The seven-day program took place in the following order: Women's Qualification, Men's Qualification, Women's Semi-finals, Men's Semi-finals, Mixed Relay, Women's Final and Men's Final. The new elimination format only qualifies 18 athletes for the individual finals.

== Olympic Quotas ==

The events are used as a continental qualifying tournament for the 2024 Summer Olympics.

The top eight ranked athletes in the men's and women's individual competitions will be allocated a quota place, with a maximum of one quota place per National Olympic Committee per gender.

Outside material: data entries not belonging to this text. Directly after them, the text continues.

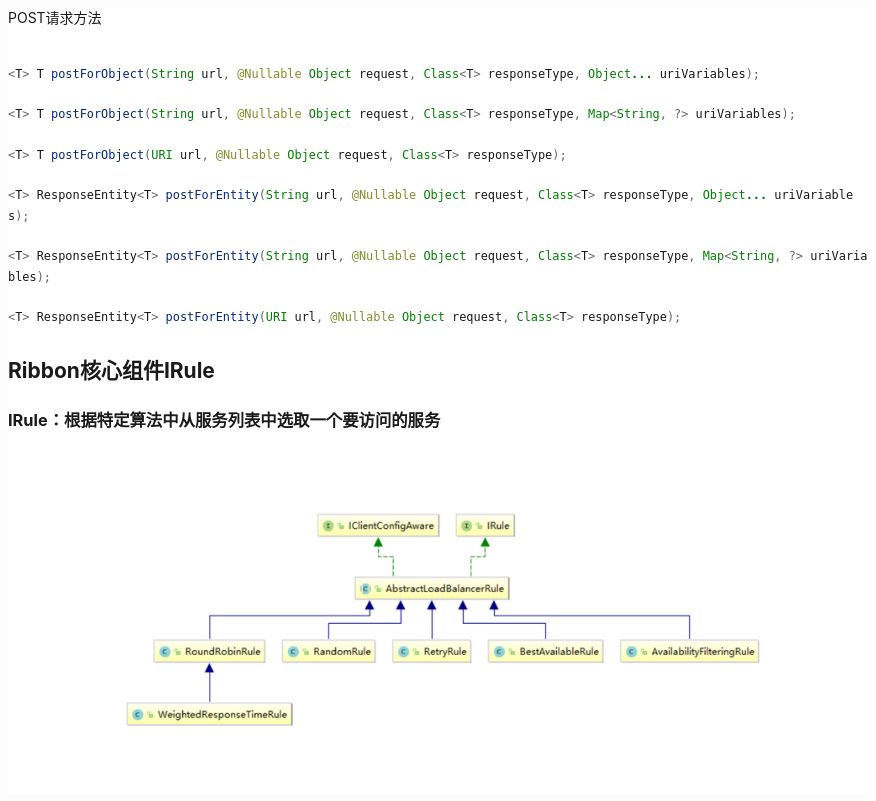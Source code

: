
 ```java

```



POST请求方法

```java
 
<T> T postForObject(String url, @Nullable Object request, Class<T> responseType, Object... uriVariables);
 
<T> T postForObject(String url, @Nullable Object request, Class<T> responseType, Map<String, ?> uriVariables);
 
<T> T postForObject(URI url, @Nullable Object request, Class<T> responseType);
 
<T> ResponseEntity<T> postForEntity(String url, @Nullable Object request, Class<T> responseType, Object... uriVariables);
 
<T> ResponseEntity<T> postForEntity(String url, @Nullable Object request, Class<T> responseType, Map<String, ?> uriVariables);
 
<T> ResponseEntity<T> postForEntity(URI url, @Nullable Object request, Class<T> responseType);
```





## Ribbon核心组件IRule



### IRule：根据特定算法中从服务列表中选取一个要访问的服务

![image-20220424211651778](images/8.Ribbon负载均衡服务调用/image-20220424211651778.png)
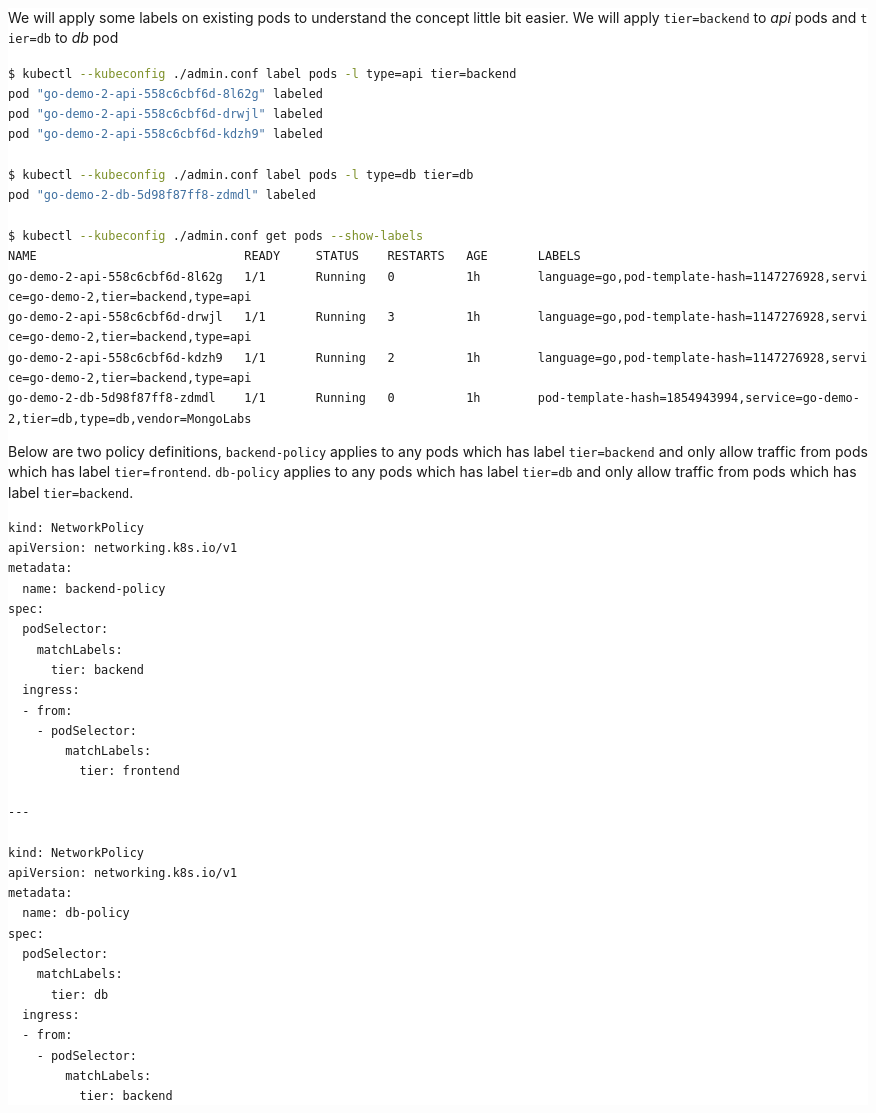 We will apply some labels on existing pods to understand the concept little bit easier. We will apply `tier=backend` to *api* pods and `tier=db` to *db* pod

```bash
$ kubectl --kubeconfig ./admin.conf label pods -l type=api tier=backend
pod "go-demo-2-api-558c6cbf6d-8l62g" labeled
pod "go-demo-2-api-558c6cbf6d-drwjl" labeled
pod "go-demo-2-api-558c6cbf6d-kdzh9" labeled

$ kubectl --kubeconfig ./admin.conf label pods -l type=db tier=db
pod "go-demo-2-db-5d98f87ff8-zdmdl" labeled

$ kubectl --kubeconfig ./admin.conf get pods --show-labels
NAME                             READY     STATUS    RESTARTS   AGE       LABELS
go-demo-2-api-558c6cbf6d-8l62g   1/1       Running   0          1h        language=go,pod-template-hash=1147276928,service=go-demo-2,tier=backend,type=api
go-demo-2-api-558c6cbf6d-drwjl   1/1       Running   3          1h        language=go,pod-template-hash=1147276928,service=go-demo-2,tier=backend,type=api
go-demo-2-api-558c6cbf6d-kdzh9   1/1       Running   2          1h        language=go,pod-template-hash=1147276928,service=go-demo-2,tier=backend,type=api
go-demo-2-db-5d98f87ff8-zdmdl    1/1       Running   0          1h        pod-template-hash=1854943994,service=go-demo-2,tier=db,type=db,vendor=MongoLabs
```

Below are two policy definitions, `backend-policy` applies to any pods which has label `tier=backend` and only allow traffic from pods which has label `tier=frontend`. `db-policy` applies to any pods which has label `tier=db` and only allow traffic from pods which has label `tier=backend`.  

```
kind: NetworkPolicy
apiVersion: networking.k8s.io/v1
metadata:
  name: backend-policy
spec:
  podSelector:
    matchLabels:
      tier: backend
  ingress:
  - from:
    - podSelector:
        matchLabels:
          tier: frontend

---

kind: NetworkPolicy
apiVersion: networking.k8s.io/v1
metadata:
  name: db-policy
spec:
  podSelector:
    matchLabels:
      tier: db
  ingress: 
  - from:
    - podSelector:
        matchLabels:
          tier: backend

```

As only eight NOCs qualified an athlete for the final of the women's event, all eight are guaranteed a quota place regardless of final result.

The results are also taken into account for the UIPM Modern Pentathlon World Ranking, based on which six additional places per gender will be allocated for Paris 2024.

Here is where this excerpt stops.